Worked with Hadoop Distributed File System (HDFS) for ingesting large datasets and querying them using Apache Hive, including creating external tables, partitions, and bucketed tables for performance optimization.
Client: Accenture, India Jan 2022 – Jul 2023
Role: Big Data Engineer
Responsibilities:
Designed and developed distributed healthcare data pipelines on Azure and Hadoop ecosystems (HDFS, YARN, MapReduce) to process EHR, claims, and clinical data securely and efficiently.
Built and optimized ETL workflows using Azure Data Factory, DBT, and Snowflake, integrating data from Epic Caboodle and FHIR APIs for analytics and reporting.
Implemented real-time and batch processing with Apache Spark on Azure Databricks and Event Hubs/Kafka, enabling streaming of patient events and operational metrics.
Developed and deployed AI/ML models in Azure Machine Learning to predict readmission risks, patient flow, and ROI of healthcare initiatives using regression and gradient boosting.
Ensured HIPAA-compliant data governance with Azure Key Vault, ADLS Gen2 ACLs, and role-based access for secure data management.
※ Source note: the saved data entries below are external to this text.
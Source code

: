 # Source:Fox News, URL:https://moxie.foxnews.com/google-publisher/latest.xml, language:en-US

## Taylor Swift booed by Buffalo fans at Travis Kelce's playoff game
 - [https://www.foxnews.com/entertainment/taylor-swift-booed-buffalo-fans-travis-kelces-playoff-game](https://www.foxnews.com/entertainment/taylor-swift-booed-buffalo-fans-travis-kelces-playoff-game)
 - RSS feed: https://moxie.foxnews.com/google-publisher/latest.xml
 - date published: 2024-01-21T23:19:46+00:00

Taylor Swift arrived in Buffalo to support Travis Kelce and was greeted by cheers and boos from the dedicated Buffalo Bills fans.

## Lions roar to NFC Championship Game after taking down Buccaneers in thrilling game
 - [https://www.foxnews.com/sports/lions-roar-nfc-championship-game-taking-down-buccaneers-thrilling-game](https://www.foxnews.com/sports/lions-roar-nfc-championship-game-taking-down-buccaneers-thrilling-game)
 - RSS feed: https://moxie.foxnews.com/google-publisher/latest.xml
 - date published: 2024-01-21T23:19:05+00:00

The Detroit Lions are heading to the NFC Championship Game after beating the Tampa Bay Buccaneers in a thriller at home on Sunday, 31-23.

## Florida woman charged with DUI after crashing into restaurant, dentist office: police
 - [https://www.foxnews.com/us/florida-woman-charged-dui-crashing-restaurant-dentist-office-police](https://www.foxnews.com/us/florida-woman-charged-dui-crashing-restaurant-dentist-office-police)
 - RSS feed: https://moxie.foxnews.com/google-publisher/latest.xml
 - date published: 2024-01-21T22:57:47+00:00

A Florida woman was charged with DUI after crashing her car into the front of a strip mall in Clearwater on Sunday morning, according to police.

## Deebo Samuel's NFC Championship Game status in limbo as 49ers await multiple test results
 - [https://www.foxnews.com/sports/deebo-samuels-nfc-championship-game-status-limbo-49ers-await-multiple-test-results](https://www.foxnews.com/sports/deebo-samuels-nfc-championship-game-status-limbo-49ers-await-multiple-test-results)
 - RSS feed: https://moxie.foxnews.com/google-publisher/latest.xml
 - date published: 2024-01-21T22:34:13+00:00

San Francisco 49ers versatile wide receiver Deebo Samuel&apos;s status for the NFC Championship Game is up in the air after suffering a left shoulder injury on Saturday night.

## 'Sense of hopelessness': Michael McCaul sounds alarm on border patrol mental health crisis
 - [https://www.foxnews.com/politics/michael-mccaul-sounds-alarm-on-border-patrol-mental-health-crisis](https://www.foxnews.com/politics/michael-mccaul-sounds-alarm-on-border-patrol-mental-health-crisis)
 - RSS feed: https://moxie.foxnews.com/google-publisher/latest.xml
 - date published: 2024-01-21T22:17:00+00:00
Optimized pipeline performance and resource utilization using YARN tuning, Databricks job optimization, and Delta Lake partitioning strategies.
Automated deployment and monitoring through Azure DevOps, CI/CD pipelines, and Azure Monitor, improving reliability and reducing downtime.
Delivered interactive Power BI dashboards leveraging Snowflake and ADLS data, providing real-time insights into clinical quality, patient outcomes, and operations.
Client: Metamorph IT Systems Pvt Ltd, India Apr 2020 – Dec 2021
Role: ETL Tester
Responsibilities
•Tested ETL jobs in Informatica and Talend to ensure accurate data loading from multiple sources.
•Executed end-to-end ETL pipeline testing in Azure Data Factory, ensuring seamless data flow and improving overall data reliability.
•Worked with CSV/JSON files and verified data loading into relational databases.
•Collaborated with cross-functional teams to troubleshoot and resolve issues, optimizing ETL processes and enhancing performance.
•Monitored and validated ETL workflows, ensuring timely data loads into SQL Server and handling exceptions effectively.
•Enhanced data warehouse testing and implemented performance optimizations, resulting in better accuracy and efficiency.